Millennials Face a $252 Average Date as Dating Costs Keep Rising

Millennials Face a $252 Average Date as Dating Costs Keep Rising

Millennials are spending an average of $252 on a date in the U.S., according to a BMO survey that has helped turn date-flation into the latest social media shorthand for rising courtship costs. The finding matters because the price of dating, from dinner and drinks to rideshares and tickets, is now pushing many Americans to date less often, plan cheaper outings or stop dating altogether.

Dating now competes with basic expenses

The survey lands in a consumer environment shaped by persistent inflation and higher living costs. Even as headline price growth has cooled from its peak, the price level remains elevated, which means many everyday purchases still cost more than they did a few years ago.

That matters for dating because romance is usually discretionary. When budgets tighten, dates are among the first expenses people cut, especially when the expected return is uncertain and the cost arrives before any relationship has formed.

Why a single date can get expensive fast

A modern date often includes more than a meal. There can be app subscriptions, parking, rideshares, drinks, dessert, movie tickets or event entry fees, and the bill rises again when people try to make a first impression that feels polished enough to justify the expense.

That is one reason the BMO figure drew attention. At $252 on average, a date is no longer a casual outlay for many households. It competes with groceries, rent and debt payments, which makes repeated dating feel less like leisure and more like financial planning.

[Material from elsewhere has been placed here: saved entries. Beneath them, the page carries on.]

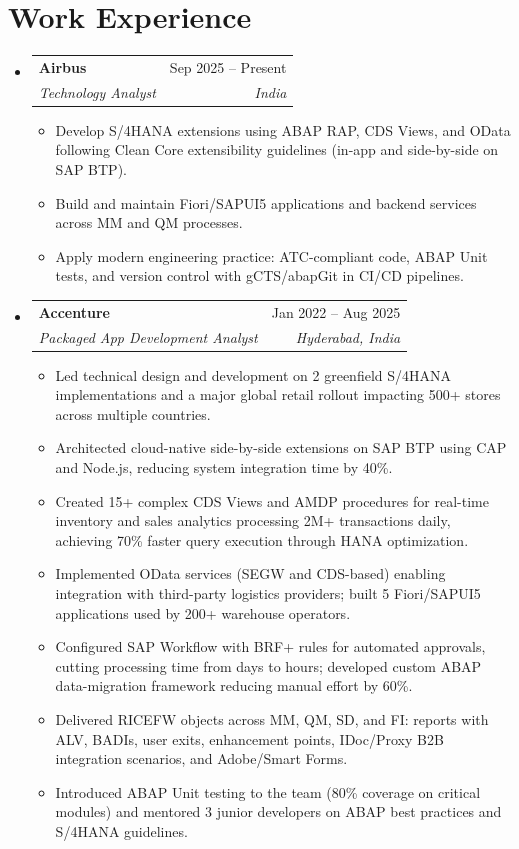 \documentclass[letterpaper,11pt]{article}
\makeatletter
\newcommand{\resumeItem}[1]{
  \item\small{
    {#1 \vspace{-2pt}}
  }
}
\newcommand{\resumeSubheading}[4]{
  \vspace{-2pt}\item
    \begin{tabular*}{0.97\textwidth}[t]{l@{\extracolsep{\fill}}r}
      \textbf{#1} & #2 \\
      \textit{\small#3} & \textit{\small #4} \\
    \end{tabular*}\vspace{-7pt}
}
\newcommand{\resumeSubHeadingListStart}{\begin{itemize}[leftmargin=0.15in, label={}]}
\newcommand{\resumeSubHeadingListEnd}{\end{itemize}}
\newcommand{\resumeItemListStart}{\begin{itemize}}
\newcommand{\resumeItemListEnd}{\end{itemize}\vspace{-5pt}}
\makeatother
\begin{document}
\section{Work Experience}
  \resumeSubHeadingListStart

    \resumeSubheading
      {Airbus}{Sep 2025 -- Present}
      {Technology Analyst}{India}
      \resumeItemListStart
        \resumeItem{Develop S/4HANA extensions using ABAP RAP, CDS Views, and OData following Clean Core extensibility guidelines (in-app and side-by-side on SAP BTP).}
        \resumeItem{Build and maintain Fiori/SAPUI5 applications and backend services across MM and QM processes.}
        \resumeItem{Apply modern engineering practice: ATC-compliant code, ABAP Unit tests, and version control with gCTS/abapGit in CI/CD pipelines.}
      \resumeItemListEnd

    \resumeSubheading
      {Accenture}{Jan 2022 -- Aug 2025}
      {Packaged App Development Analyst}{Hyderabad, India}
      \resumeItemListStart
        \resumeItem{Led technical design and development on 2 greenfield S/4HANA implementations and a major global retail rollout impacting 500+ stores across multiple countries.}
        \resumeItem{Architected cloud-native side-by-side extensions on SAP BTP using CAP and Node.js, reducing system integration time by 40\%.}
        \resumeItem{Created 15+ complex CDS Views and AMDP procedures for real-time inventory and sales analytics processing 2M+ transactions daily, achieving 70\% faster query execution through HANA optimization.}
        \resumeItem{Implemented OData services (SEGW and CDS-based) enabling integration with third-party logistics providers; built 5 Fiori/SAPUI5 applications used by 200+ warehouse operators.}
        \resumeItem{Configured SAP Workflow with BRF+ rules for automated approvals, cutting processing time from days to hours; developed custom ABAP data-migration framework reducing manual effort by 60\%.}
        \resumeItem{Delivered RICEFW objects across MM, QM, SD, and FI: reports with ALV, BADIs, user exits, enhancement points, IDoc/Proxy B2B integration scenarios, and Adobe/Smart Forms.}
        \resumeItem{Introduced ABAP Unit testing to the team (80\% coverage on critical modules) and mentored 3 junior developers on ABAP best practices and S/4HANA guidelines.}
      \resumeItemListEnd

  \resumeSubHeadingListEnd

\end{document}

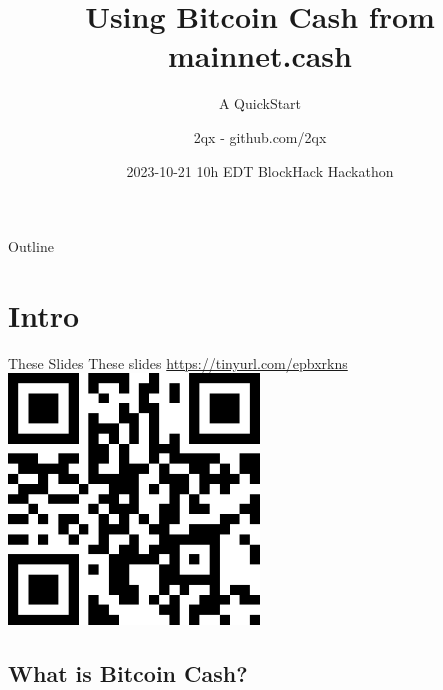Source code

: \documentclass{beamer}
\title[BlockHack Toronto '23] %
{Using Bitcoin Cash from mainnet.cash}
\subtitle
{A QuickStart} %
\author[] %
{2qx - github.com/2qx}
\date[BlockHack TO] %
{2023-10-21 10h EDT 
BlockHack Hackathon}
\begin{document}
\begin{frame}
  \titlepage
\end{frame}

\begin{frame}{Outline}
  \tableofcontents
\end{frame}




\section{Intro}




\begin{frame}{These Slides}
These slides \href{https://tinyurl.com/epbxrkns}{https://tinyurl.com/epbxrkns}
\includegraphics[width=0.5\textwidth, angle=0]{epbxrkns-400.png}
 
\end{frame}

\subsection[Bitcoin Cash (BCH)]{What is Bitcoin Cash?}
\end{document}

The broader consumer backdrop helps explain the reaction. The Bureau of Labor Statistics has shown that categories tied to social life, including dining away from home and transportation, have remained elevated compared with pre-pandemic norms. That combination makes each date feel more expensive even when it is not lavish.

Social media turned a spending trend into a cultural complaint

The phrase date-flation spread because it gives a name to a familiar frustration. Social platforms have amplified posts about expensive first dates, turning private budget stress into a shared joke and a shorthand for a broader affordability problem.

The online conversation is revealing for another reason. It shows that younger adults are not only noticing higher costs, they are rethinking the structure of dating itself. Coffee dates, walks and other low-cost options are getting more attention because they reduce the risk of spending heavily before there is any sign of compatibility.

That shift is not just about thrift. It is also about bargaining power. In a market where one person often pays before there is mutual commitment, the person managing the budget bears the risk of an unsuccessful date.

What the numbers suggest about behavior

BMO’s data suggests that people are not simply absorbing the costs. They are changing behavior. Some are going on fewer dates, while others are setting firm spending limits or preferring venues that keep a first meeting short and inexpensive.

That can reshape the dating economy. Restaurants, bars, theaters and rideshare companies benefit when dating is treated as an evening out. If consumers decide that repeated, high-cost dates are not sustainable, those businesses lose a slice of discretionary spending that once came from courtship.

For dating apps, the pressure is different but related. Apps can help people meet, but they do not solve the cost problem once two people decide to leave the screen and meet in person. If the first in-person step feels too expensive, the entire funnel slows down.

What it means next

For readers, the takeaway is straightforward: dating budgets now matter. People who want to keep dating active may need to think about costs the same way they think about rent or commuting, with clear limits and lower-cost formats that fit their finances.

For the industry, the next test is whether businesses adapt. Venues that offer affordable experiences, and apps that help users plan simple meetups, may gain an edge if consumers keep resisting expensive first dates. What to watch next is whether date-flation fades with inflation or becomes a permanent feature of how Americans date.